**Task details:**
For every line in the records that has the word "store", make a copy.

**Dataset entries:**
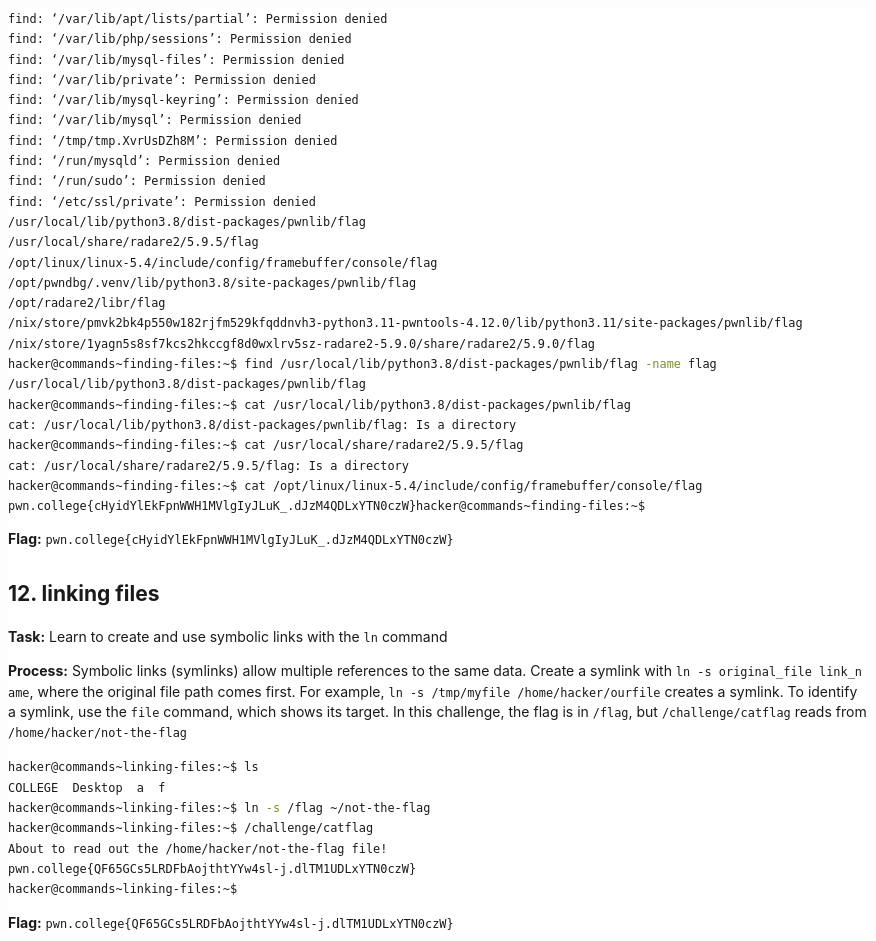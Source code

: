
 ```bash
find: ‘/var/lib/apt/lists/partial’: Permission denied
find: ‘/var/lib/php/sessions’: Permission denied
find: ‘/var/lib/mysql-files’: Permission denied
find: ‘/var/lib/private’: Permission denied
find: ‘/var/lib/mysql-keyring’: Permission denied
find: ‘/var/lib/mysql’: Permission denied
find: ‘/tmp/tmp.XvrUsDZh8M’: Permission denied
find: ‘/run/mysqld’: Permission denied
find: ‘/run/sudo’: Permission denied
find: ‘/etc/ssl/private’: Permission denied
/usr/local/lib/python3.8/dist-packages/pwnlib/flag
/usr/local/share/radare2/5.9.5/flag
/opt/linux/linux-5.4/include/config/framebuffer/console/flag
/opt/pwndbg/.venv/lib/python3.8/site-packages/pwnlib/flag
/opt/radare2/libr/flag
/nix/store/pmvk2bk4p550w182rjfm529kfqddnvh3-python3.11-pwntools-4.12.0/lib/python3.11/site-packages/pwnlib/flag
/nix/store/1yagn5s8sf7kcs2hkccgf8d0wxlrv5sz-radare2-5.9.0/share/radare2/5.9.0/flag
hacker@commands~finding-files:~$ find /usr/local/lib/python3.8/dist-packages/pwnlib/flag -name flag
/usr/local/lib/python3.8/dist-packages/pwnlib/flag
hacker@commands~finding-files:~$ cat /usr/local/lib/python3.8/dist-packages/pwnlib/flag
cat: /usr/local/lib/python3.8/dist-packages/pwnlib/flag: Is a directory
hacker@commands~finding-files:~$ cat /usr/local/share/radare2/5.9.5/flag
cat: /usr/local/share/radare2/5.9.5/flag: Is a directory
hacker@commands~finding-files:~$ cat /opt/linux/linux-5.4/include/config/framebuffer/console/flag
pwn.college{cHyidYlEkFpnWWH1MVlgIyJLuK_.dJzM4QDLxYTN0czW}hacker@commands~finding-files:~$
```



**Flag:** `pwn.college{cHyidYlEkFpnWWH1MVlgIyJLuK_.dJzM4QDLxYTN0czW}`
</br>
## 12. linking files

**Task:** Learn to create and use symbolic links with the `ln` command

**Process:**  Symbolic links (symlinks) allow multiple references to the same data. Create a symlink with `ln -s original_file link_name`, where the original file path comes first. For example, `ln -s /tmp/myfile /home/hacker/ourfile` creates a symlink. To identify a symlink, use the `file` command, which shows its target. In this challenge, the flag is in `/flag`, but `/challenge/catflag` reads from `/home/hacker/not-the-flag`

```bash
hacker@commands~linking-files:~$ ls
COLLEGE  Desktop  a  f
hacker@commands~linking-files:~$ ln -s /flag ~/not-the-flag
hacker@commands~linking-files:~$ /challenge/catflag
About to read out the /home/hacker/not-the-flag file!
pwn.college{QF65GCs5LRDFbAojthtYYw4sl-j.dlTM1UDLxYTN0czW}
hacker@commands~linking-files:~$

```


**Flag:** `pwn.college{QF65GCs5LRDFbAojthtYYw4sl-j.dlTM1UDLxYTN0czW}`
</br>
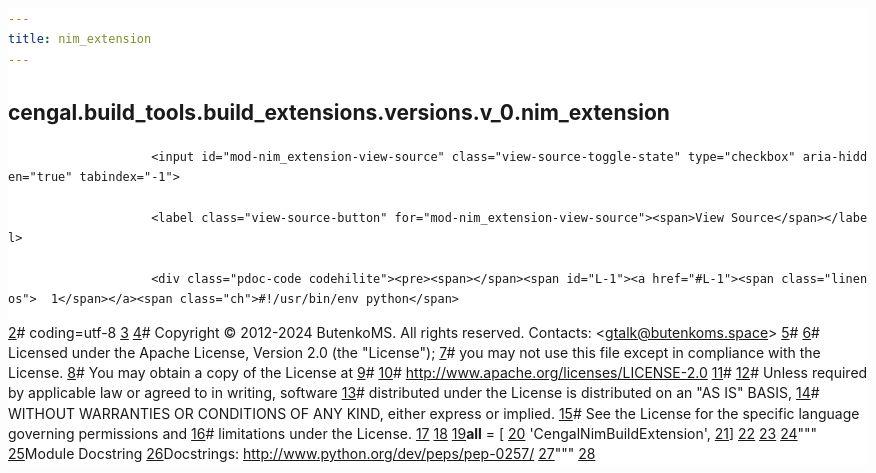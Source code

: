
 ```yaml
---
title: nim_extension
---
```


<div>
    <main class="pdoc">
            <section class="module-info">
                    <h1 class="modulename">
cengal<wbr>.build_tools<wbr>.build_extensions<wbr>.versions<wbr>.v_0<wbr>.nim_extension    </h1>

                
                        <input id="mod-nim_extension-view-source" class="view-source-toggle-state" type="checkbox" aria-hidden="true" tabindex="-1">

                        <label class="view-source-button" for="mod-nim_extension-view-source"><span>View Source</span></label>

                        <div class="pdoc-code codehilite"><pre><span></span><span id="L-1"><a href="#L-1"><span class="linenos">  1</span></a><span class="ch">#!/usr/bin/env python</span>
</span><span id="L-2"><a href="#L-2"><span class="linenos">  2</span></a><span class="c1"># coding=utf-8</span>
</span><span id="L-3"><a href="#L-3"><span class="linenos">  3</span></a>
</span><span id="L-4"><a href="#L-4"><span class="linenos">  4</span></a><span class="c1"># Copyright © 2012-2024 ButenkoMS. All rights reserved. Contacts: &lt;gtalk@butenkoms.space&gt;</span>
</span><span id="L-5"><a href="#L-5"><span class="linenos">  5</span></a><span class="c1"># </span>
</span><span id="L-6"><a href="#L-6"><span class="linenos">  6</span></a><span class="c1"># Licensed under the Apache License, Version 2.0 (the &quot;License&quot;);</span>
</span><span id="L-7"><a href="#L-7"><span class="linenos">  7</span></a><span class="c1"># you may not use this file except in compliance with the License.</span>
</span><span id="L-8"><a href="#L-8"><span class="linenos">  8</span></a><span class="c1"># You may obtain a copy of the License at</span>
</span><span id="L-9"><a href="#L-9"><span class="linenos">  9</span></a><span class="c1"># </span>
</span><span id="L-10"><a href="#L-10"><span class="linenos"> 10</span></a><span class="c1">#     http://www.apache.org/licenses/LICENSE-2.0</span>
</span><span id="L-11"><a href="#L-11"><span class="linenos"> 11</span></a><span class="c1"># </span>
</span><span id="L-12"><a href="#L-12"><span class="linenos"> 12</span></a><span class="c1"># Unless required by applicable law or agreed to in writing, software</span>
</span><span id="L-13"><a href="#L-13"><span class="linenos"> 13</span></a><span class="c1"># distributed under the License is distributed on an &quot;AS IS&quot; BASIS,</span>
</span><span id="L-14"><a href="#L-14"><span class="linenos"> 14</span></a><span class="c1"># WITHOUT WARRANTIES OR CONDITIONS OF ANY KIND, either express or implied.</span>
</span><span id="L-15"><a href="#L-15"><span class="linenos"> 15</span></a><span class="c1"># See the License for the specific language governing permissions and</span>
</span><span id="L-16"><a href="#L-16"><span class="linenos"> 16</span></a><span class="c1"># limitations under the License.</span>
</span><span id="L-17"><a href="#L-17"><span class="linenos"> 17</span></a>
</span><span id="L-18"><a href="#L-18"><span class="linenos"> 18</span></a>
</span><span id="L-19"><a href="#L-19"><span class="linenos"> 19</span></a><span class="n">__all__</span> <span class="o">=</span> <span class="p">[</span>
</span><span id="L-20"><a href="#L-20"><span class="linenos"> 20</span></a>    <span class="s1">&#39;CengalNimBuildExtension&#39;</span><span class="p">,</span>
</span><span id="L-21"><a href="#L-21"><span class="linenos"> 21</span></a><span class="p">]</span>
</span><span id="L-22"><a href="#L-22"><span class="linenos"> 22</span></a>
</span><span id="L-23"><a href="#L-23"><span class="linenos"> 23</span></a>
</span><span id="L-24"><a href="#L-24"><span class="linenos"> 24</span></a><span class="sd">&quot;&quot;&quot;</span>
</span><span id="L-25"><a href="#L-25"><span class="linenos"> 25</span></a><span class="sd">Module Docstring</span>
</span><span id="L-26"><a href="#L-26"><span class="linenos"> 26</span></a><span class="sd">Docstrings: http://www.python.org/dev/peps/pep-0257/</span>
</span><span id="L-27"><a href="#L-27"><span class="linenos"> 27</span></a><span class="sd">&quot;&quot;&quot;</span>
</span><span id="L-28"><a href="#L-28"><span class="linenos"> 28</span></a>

**Solved problem:**
/nix/store/pmvk2bk4p550w182rjfm529kfqddnvh3-python3.11-pwntools-4.12.0/lib/python3.11/site-packages/pwnlib/flag
/nix/store/1yagn5s8sf7kcs2hkccgf8d0wxlrv5sz-radare2-5.9.0/share/radare2/5.9.0/flag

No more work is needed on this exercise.